What this task involves –
Below are entries. Copy exactly the lines running from the line that holds "- **Docker**: For containerized deployment." to the line that holds "- **OpenAI API", with both ends included.

[[ Exercise materials, beginning ]]

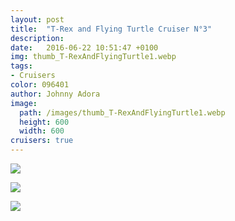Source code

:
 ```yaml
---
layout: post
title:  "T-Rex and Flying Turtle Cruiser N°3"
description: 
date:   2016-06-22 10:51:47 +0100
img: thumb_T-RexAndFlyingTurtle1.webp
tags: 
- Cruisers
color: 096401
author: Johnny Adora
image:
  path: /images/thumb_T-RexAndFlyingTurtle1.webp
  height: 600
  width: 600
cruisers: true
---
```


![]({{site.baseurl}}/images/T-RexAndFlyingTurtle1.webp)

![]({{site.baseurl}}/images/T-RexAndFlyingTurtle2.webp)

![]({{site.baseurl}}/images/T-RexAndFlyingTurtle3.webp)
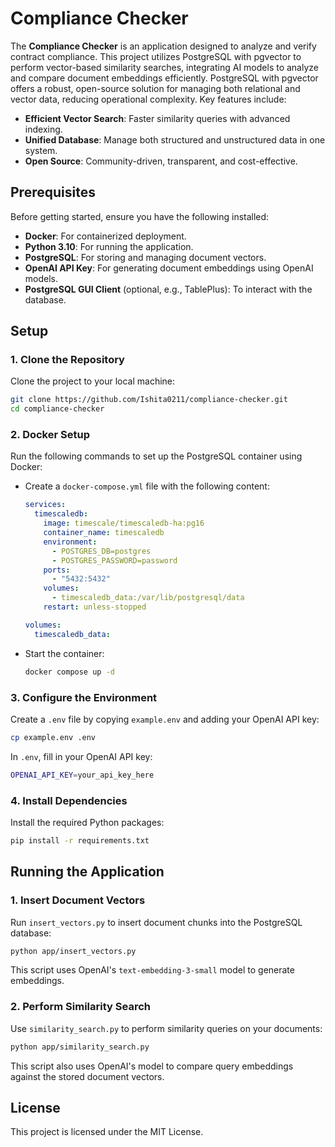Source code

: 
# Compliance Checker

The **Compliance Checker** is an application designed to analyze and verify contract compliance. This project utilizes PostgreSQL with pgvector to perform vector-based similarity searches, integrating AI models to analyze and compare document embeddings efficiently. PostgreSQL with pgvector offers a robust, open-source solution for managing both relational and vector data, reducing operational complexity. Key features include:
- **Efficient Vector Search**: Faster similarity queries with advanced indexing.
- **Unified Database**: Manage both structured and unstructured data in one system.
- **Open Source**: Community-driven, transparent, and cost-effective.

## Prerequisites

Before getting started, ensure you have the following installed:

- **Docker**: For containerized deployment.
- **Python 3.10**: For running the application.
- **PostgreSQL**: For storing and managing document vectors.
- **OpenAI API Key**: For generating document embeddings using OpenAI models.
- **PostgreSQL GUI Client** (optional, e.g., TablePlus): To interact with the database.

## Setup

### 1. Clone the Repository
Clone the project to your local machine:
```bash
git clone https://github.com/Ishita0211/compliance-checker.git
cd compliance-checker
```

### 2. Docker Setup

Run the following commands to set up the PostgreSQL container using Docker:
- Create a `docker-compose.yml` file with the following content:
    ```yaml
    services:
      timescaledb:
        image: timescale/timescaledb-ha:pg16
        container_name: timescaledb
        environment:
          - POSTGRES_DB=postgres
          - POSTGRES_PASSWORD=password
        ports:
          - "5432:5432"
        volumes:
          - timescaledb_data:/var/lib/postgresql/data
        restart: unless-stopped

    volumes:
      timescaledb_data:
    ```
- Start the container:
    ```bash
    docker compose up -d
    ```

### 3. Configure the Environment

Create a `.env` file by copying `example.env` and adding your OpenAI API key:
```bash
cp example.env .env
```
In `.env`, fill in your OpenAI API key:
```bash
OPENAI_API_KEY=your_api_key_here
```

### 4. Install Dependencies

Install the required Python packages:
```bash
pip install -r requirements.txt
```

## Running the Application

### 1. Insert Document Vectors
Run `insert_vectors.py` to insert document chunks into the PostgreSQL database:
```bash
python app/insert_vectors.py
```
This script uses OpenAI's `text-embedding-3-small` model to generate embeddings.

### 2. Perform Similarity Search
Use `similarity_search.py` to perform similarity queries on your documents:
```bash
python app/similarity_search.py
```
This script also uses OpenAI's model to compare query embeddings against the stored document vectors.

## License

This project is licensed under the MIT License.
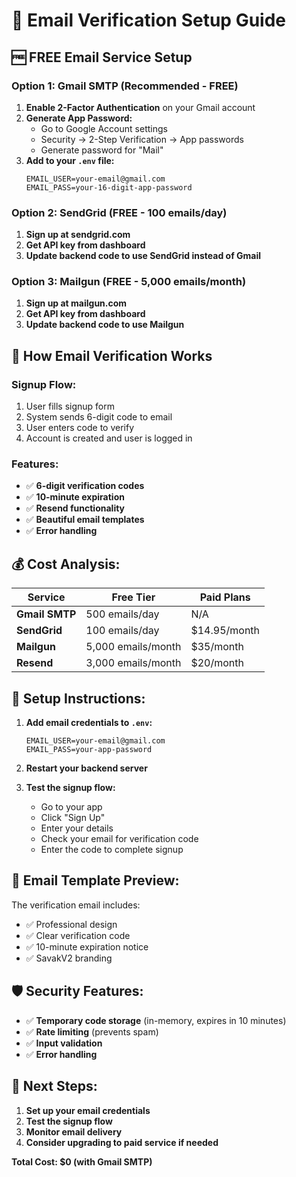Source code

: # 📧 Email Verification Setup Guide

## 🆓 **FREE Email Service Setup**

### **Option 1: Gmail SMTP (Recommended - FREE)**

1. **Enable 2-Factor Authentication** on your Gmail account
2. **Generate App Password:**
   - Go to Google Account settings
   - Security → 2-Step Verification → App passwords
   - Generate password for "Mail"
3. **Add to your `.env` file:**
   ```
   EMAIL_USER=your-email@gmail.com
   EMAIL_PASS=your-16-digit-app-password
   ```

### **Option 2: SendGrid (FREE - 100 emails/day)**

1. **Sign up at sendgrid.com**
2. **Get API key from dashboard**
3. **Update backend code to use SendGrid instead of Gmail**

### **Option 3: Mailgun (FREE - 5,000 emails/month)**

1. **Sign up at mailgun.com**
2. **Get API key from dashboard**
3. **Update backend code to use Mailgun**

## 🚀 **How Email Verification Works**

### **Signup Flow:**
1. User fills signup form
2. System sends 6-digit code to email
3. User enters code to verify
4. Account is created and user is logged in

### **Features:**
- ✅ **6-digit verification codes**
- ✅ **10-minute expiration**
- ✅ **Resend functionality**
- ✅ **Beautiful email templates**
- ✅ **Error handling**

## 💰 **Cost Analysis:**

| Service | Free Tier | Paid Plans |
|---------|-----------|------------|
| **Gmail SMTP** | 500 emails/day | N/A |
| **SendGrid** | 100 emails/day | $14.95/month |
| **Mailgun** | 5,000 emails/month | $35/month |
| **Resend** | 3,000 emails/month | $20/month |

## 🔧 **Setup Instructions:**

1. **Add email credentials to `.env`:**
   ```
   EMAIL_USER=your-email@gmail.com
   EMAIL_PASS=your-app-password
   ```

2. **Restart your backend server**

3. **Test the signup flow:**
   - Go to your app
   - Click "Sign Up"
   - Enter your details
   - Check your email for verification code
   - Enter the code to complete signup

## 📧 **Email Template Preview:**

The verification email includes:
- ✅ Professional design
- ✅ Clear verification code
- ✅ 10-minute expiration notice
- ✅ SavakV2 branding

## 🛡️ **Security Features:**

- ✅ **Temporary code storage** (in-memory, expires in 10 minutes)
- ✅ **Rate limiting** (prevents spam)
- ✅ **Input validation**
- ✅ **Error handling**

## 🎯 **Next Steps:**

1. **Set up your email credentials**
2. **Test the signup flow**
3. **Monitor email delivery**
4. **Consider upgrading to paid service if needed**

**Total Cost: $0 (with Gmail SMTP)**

[[ Exercise materials, end ]]
[[ Exercise materials, beginning ]]

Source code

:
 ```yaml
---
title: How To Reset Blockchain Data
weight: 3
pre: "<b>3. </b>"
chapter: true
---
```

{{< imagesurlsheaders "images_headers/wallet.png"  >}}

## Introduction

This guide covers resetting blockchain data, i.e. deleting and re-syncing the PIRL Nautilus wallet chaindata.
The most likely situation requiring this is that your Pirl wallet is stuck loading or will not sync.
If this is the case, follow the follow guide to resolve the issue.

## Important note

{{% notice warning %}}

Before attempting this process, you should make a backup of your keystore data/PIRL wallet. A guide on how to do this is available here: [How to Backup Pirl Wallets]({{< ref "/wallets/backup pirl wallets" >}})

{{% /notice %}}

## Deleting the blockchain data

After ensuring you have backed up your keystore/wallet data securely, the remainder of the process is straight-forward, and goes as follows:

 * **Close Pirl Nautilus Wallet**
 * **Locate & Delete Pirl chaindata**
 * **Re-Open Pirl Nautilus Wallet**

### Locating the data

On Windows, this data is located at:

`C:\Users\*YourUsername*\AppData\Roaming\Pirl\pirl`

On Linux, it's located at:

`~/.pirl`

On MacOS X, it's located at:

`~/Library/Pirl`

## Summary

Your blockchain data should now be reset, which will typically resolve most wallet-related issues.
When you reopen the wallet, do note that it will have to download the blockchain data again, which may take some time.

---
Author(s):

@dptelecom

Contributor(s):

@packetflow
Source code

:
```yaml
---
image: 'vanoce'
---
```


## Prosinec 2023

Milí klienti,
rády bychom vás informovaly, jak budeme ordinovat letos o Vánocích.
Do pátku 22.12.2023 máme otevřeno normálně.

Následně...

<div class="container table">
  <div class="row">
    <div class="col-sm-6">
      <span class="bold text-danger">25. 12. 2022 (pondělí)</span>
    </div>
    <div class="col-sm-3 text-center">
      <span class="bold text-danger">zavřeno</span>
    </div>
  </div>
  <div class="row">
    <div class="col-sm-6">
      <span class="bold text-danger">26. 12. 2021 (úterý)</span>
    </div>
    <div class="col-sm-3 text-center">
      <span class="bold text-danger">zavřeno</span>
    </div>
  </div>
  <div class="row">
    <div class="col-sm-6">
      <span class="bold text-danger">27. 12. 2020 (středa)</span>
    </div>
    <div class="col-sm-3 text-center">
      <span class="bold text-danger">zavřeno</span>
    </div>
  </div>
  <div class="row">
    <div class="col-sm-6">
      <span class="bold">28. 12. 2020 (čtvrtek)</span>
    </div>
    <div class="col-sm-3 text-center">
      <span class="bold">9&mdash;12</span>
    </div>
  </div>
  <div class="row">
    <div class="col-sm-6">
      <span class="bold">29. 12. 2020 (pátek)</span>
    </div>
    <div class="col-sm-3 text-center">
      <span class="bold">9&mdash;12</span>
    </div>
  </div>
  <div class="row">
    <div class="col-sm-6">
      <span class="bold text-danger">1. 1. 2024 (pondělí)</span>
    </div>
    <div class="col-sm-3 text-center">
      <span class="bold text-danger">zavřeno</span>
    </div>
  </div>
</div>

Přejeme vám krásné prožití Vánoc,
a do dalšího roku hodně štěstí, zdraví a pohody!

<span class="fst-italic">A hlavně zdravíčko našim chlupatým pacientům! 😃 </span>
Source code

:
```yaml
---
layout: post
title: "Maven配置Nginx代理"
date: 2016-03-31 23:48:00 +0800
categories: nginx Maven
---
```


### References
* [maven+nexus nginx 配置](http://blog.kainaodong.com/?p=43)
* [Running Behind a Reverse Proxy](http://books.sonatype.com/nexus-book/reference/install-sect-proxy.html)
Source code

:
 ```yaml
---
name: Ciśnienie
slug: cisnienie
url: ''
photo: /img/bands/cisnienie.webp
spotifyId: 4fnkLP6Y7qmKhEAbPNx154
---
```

[[ Exercise materials, end ]]

Response to this task –
- **Docker**: For containerized deployment.
- **Python 3.10**: For running the application.
- **PostgreSQL**: For storing and managing document vectors.
- **OpenAI API Key**: For generating document embeddings using OpenAI models.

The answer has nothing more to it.